[Opening DATA LISTING section]

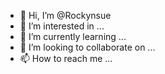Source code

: - 👋 Hi, I’m @Rockynsue
- 👀 I’m interested in ...
- 🌱 I’m currently learning ...
- 💞️ I’m looking to collaborate on ...
- 📫 How to reach me ...

<!---
Rockynsue/Rockynsue is a ✨ special ✨ repository because its `README.md` (this file) appears on your GitHub profile.
You can click the Preview link to take a look at your changes.
--->
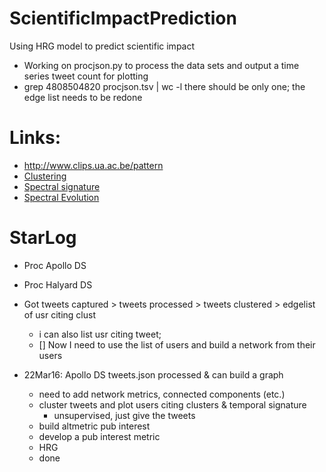 # ScientificImpactPrediction
Using HRG model to predict scientific impact 

- Working on procjson.py to process the data sets and output a time series tweet count for plotting
- grep 4808504820  procjson.tsv | wc -l there should be only one; the edge list needs to be redone
 


# Links:
- http://www.clips.ua.ac.be/pattern
- [Clustering](https://wakari.io/sharing/bundle/iuliacioroianu/Text_analysis_Python_NLTK)
- [Spectral signature](http://www.sciencedirect.com/science/article/pii/S0166218X08003594)
- [Spectral Evolution](http://userpages.uni-koblenz.de/~kunegis/paper/kunegis-spectral-network-evolution.pdf)


# StarLog
- Proc Apollo DS
- Proc Halyard DS

- Got tweets captured > tweets processed > tweets clustered > edgelist of usr citing clust
  - i can also list usr citing tweet; 
  - [] Now I need to use the list of users and build a network from their users

- 22Mar16: Apollo DS tweets.json processed & can build a graph
  * need to add network metrics, connected components (etc.)
  * cluster tweets and plot users citing clusters & temporal signature
    - unsupervised, just give the tweets
  * build altmetric pub interest
  * develop a pub interest metric
  * HRG
  * done


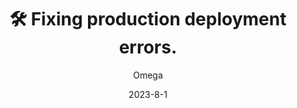 ---
author: "Omega"
title: "🛠️ Fixing production deployment errors."
description : "Deploy လုပ်တဲ့အချိန် SSR ​တွေမှာ error ဖြစ်​နေတဲ့အတွက် error ​တွေပြန် fix ဖြစ်ပါတယ်။ပြီး​​တော့ ဘာမှဆက်မလုပ်ဖြစ်​တော့ပါဘူး။"
date: "2023-8-1"
thumbnail : ""
---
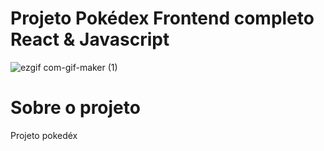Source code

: # Projeto Pokédex Frontend completo React & Javascript

![ezgif com-gif-maker (1)](https://user-images.githubusercontent.com/99502194/198330240-c65d9d00-43fa-4786-a96b-5c5bc4b808c8.gif)

# Sobre o projeto

Projeto pokedéx
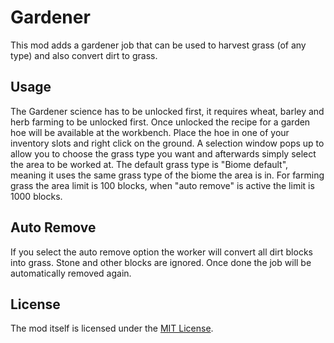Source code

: # Gardener

This mod adds a gardener job that can be used to harvest grass (of any type) and also convert dirt to grass.

## Usage
The Gardener science has to be unlocked first, it requires wheat, barley and herb farming to be unlocked first. Once unlocked the recipe for a garden hoe will be available at the workbench.
Place the hoe in one of your inventory slots and right click on the ground. A selection window pops up to allow you to choose the grass type you want and afterwards simply select the area to be worked at.
The default grass type is "Biome default", meaning it uses the same grass type of the biome the area is in.
For farming grass the area limit is 100 blocks, when "auto remove" is active the limit is 1000 blocks.

## Auto Remove
If you select the auto remove option the worker will convert all dirt blocks into grass. Stone and other blocks are ignored. Once done the job will be automatically removed again.

## License
The mod itself is licensed under the <a href="LICENSE">MIT License</a>.

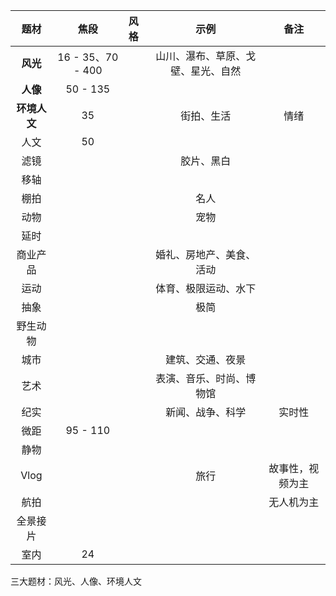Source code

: |     题材     |       焦段        | 风格 |                示例                |       备注       |
| :----------: | :---------------: | :--- | :--------------------------------: | :--------------: |
|   **风光**   | 16 - 35、70 - 400 |      | 山川、瀑布、草原、戈壁、星光、自然 |                  |
|   **人像**   |     50 - 135      |      |                                    |                  |
| **环境人文** |        35         |      |             街拍、生活             |       情绪       |
|     人文     |        50         |      |                                    |                  |
|     滤镜     |                   |      |             胶片、黑白             |                  |
|     移轴     |                   |      |                                    |                  |
|     棚拍     |                   |      |                名人                |                  |
|     动物     |                   |      |                宠物                |                  |
|     延时     |                   |      |                                    |                  |
|   商业产品   |                   |      |      婚礼、房地产、美食、活动      |                  |
|     运动     |                   |      |        体育、极限运动、水下        |                  |
|     抽象     |                   |      |                极简                |                  |
|   野生动物   |                   |      |                                    |                  |
|     城市     |                   |      |          建筑、交通、夜景          |                  |
|     艺术     |                   |      |      表演、音乐、时尚、博物馆      |                  |
|     纪实     |                   |      |          新闻、战争、科学          |      实时性      |
|     微距     |     95 - 110      |      |                                    |                  |
|     静物     |                   |      |                                    |                  |
|     Vlog     |                   |      |                旅行                | 故事性，视频为主 |
|     航拍     |                   |      |                                    |    无人机为主    |
|   全景接片   |                   |      |                                    |                  |
|     室内     |        24         |      |                                    |                  |



三大题材：风光、人像、环境人文
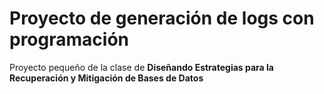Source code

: # Proyecto de generación de logs con programación

Proyecto pequeño de la clase de **Diseñando Estrategias para la Recuperación y Mitigación de Bases de Datos**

[Closing DATA LISTING section]

A word-for-word transcript of the entries above is needed, with pictures removed.

COMPLETED EXERCISE
Source code

: - 👋 Hi, I’m @Rockynsue
- 👀 I’m interested in ...
- 🌱 I’m currently learning ...
- 💞️ I’m looking to collaborate on ...
- 📫 How to reach me ...

<!---
Rockynsue/Rockynsue is a ✨ special ✨ repository because its `README.md` (this file) appears on your GitHub profile.
You can click the Preview link to take a look at your changes.
--->
 # ScientificImpactPrediction
Using HRG model to predict scientific impact 

- Working on procjson.py to process the data sets and output a time series tweet count for plotting
- grep 4808504820  procjson.tsv | wc -l there should be only one; the edge list needs to be redone
 


# Links:
- http://www.clips.ua.ac.be/pattern
- [Clustering](https://wakari.io/sharing/bundle/iuliacioroianu/Text_analysis_Python_NLTK)
- [Spectral signature](http://www.sciencedirect.com/science/article/pii/S0166218X08003594)
- [Spectral Evolution](http://userpages.uni-koblenz.de/~kunegis/paper/kunegis-spectral-network-evolution.pdf)


# StarLog
- Proc Apollo DS
- Proc Halyard DS

- Got tweets captured > tweets processed > tweets clustered > edgelist of usr citing clust
  - i can also list usr citing tweet; 
  - [] Now I need to use the list of users and build a network from their users

- 22Mar16: Apollo DS tweets.json processed & can build a graph
  * need to add network metrics, connected components (etc.)
  * cluster tweets and plot users citing clusters & temporal signature
    - unsupervised, just give the tweets
  * build altmetric pub interest
  * develop a pub interest metric
  * HRG
  * done


 ---
author: "Omega"
title: "🛠️ Fixing production deployment errors."
description : "Deploy လုပ်တဲ့အချိန် SSR ​တွေမှာ error ဖြစ်​နေတဲ့အတွက် error ​တွေပြန် fix ဖြစ်ပါတယ်။ပြီး​​တော့ ဘာမှဆက်မလုပ်ဖြစ်​တော့ပါဘူး။"
date: "2023-8-1"
thumbnail : ""
---
Source code

: # Projeto Pokédex Frontend completo React & Javascript

![ezgif com-gif-maker (1)](https://user-images.githubusercontent.com/99502194/198330240-c65d9d00-43fa-4786-a96b-5c5bc4b808c8.gif)

# Sobre o projeto

Projeto pokedéx
Source code

: # Gardener

This mod adds a gardener job that can be used to harvest grass (of any type) and also convert dirt to grass.

## Usage
The Gardener science has to be unlocked first, it requires wheat, barley and herb farming to be unlocked first. Once unlocked the recipe for a garden hoe will be available at the workbench.
Place the hoe in one of your inventory slots and right click on the ground. A selection window pops up to allow you to choose the grass type you want and afterwards simply select the area to be worked at.
The default grass type is "Biome default", meaning it uses the same grass type of the biome the area is in.
For farming grass the area limit is 100 blocks, when "auto remove" is active the limit is 1000 blocks.

## Auto Remove
If you select the auto remove option the worker will convert all dirt blocks into grass. Stone and other blocks are ignored. Once done the job will be automatically removed again.

## License
The mod itself is licensed under the <a href="LICENSE">MIT License</a>.

Source code

: |     题材     |       焦段        | 风格 |                示例                |       备注       |
| :----------: | :---------------: | :--- | :--------------------------------: | :--------------: |
|   **风光**   | 16 - 35、70 - 400 |      | 山川、瀑布、草原、戈壁、星光、自然 |                  |
|   **人像**   |     50 - 135      |      |                                    |                  |
| **环境人文** |        35         |      |             街拍、生活             |       情绪       |
|     人文     |        50         |      |                                    |                  |
|     滤镜     |                   |      |             胶片、黑白             |                  |
|     移轴     |                   |      |                                    |                  |
|     棚拍     |                   |      |                名人                |                  |
|     动物     |                   |      |                宠物                |                  |
|     延时     |                   |      |                                    |                  |
|   商业产品   |                   |      |      婚礼、房地产、美食、活动      |                  |
|     运动     |                   |      |        体育、极限运动、水下        |                  |
|     抽象     |                   |      |                极简                |                  |
|   野生动物   |                   |      |                                    |                  |
|     城市     |                   |      |          建筑、交通、夜景          |                  |
|     艺术     |                   |      |      表演、音乐、时尚、博物馆      |                  |
|     纪实     |                   |      |          新闻、战争、科学          |      实时性      |
|     微距     |     95 - 110      |      |                                    |                  |
|     静物     |                   |      |                                    |                  |
|     Vlog     |                   |      |                旅行                | 故事性，视频为主 |
|     航拍     |                   |      |                                    |    无人机为主    |
|   全景接片   |                   |      |                                    |                  |
|     室内     |        24         |      |                                    |                  |



三大题材：风光、人像、环境人文
Source code

: # Proyecto de generación de logs con programación

Proyecto pequeño de la clase de **Diseñando Estrategias para la Recuperación y Mitigación de Bases de Datos**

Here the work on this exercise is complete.